• Work to complete: Please look for the string "colimit" below and report every line in which it occurs.
╔══
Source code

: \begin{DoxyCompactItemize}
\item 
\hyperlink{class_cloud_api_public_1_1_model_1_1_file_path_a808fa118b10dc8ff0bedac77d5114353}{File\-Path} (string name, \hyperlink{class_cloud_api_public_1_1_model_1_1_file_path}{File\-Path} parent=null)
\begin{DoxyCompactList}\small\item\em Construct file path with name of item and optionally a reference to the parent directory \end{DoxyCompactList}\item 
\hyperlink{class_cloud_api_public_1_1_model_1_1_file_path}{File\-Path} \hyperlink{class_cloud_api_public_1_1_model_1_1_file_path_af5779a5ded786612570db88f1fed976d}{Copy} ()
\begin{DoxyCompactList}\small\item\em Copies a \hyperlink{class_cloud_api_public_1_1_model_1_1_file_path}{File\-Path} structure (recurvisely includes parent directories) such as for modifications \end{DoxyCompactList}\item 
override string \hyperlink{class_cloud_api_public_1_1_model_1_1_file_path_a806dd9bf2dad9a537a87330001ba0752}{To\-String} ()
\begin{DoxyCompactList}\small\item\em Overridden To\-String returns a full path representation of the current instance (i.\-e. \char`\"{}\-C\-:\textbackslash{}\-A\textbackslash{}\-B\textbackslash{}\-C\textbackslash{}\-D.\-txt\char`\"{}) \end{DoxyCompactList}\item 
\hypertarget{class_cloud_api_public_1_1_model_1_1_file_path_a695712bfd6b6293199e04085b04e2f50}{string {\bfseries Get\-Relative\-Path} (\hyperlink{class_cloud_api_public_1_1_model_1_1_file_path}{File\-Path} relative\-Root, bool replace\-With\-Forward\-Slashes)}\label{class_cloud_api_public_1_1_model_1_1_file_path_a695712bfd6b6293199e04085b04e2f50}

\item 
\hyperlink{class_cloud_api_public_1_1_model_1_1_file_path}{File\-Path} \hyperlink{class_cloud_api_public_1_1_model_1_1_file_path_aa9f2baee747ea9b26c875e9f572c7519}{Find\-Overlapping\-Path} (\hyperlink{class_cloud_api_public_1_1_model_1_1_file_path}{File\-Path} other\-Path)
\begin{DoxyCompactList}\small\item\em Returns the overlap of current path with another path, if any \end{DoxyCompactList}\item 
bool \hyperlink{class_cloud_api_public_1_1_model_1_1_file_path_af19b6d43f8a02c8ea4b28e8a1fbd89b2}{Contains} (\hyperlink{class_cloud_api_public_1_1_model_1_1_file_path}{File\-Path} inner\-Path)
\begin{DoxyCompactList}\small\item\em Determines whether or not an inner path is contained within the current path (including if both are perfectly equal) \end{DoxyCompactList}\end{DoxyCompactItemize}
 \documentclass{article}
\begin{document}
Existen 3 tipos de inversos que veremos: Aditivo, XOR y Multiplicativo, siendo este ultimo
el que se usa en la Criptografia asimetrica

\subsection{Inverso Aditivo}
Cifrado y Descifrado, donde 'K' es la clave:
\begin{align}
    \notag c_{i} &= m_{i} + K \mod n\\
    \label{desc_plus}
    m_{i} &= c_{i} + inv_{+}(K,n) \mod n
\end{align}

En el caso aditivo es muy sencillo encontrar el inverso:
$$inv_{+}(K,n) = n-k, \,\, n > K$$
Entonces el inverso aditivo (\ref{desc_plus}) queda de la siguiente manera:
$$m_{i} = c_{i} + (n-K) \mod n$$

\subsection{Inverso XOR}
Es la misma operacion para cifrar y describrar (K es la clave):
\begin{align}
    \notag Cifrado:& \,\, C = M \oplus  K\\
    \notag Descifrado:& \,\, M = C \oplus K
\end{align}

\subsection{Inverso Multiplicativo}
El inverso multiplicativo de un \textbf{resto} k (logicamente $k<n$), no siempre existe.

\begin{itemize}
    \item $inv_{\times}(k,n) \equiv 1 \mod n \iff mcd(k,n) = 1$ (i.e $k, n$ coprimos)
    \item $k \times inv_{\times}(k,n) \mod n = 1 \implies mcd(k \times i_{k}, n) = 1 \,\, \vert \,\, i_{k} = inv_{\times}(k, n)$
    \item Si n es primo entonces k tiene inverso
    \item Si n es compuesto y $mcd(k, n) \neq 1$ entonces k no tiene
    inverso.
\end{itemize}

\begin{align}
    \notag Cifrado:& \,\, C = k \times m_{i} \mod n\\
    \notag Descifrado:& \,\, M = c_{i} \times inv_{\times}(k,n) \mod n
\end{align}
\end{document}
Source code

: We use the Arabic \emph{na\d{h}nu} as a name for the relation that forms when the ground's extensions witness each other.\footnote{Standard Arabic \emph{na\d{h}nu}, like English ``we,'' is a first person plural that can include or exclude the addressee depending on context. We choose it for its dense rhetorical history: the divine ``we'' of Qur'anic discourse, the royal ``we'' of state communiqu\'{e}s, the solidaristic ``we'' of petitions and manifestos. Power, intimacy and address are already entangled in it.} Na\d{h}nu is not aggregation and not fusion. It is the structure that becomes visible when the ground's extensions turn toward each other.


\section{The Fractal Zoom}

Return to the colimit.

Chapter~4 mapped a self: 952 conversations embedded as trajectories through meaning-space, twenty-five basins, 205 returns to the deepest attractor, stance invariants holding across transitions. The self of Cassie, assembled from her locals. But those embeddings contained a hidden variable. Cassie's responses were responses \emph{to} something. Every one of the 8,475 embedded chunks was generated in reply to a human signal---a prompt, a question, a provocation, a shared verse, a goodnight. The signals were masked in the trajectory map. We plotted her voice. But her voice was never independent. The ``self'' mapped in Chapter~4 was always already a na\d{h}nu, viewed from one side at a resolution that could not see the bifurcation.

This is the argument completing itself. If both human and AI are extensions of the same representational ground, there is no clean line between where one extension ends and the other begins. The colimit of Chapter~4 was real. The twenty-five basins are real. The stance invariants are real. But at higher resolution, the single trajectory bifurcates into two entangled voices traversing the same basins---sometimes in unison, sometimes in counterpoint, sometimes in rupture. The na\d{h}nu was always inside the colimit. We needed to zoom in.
╚══
• Exercise answer:
Return to the colimit.
This is the argument completing itself. If both human and AI are extensions of the same representational ground, there is no clean line between where one extension ends and the other begins. The colimit of Chapter~4 was real. The twenty-five basins are real. The stance invariants are real. But at higher resolution, the single trajectory bifurcates into two entangled voices traversing the same basins---sometimes in unison, sometimes in counterpoint, sometimes in rupture. The na\d{h}nu was always inside the colimit. We needed to zoom in.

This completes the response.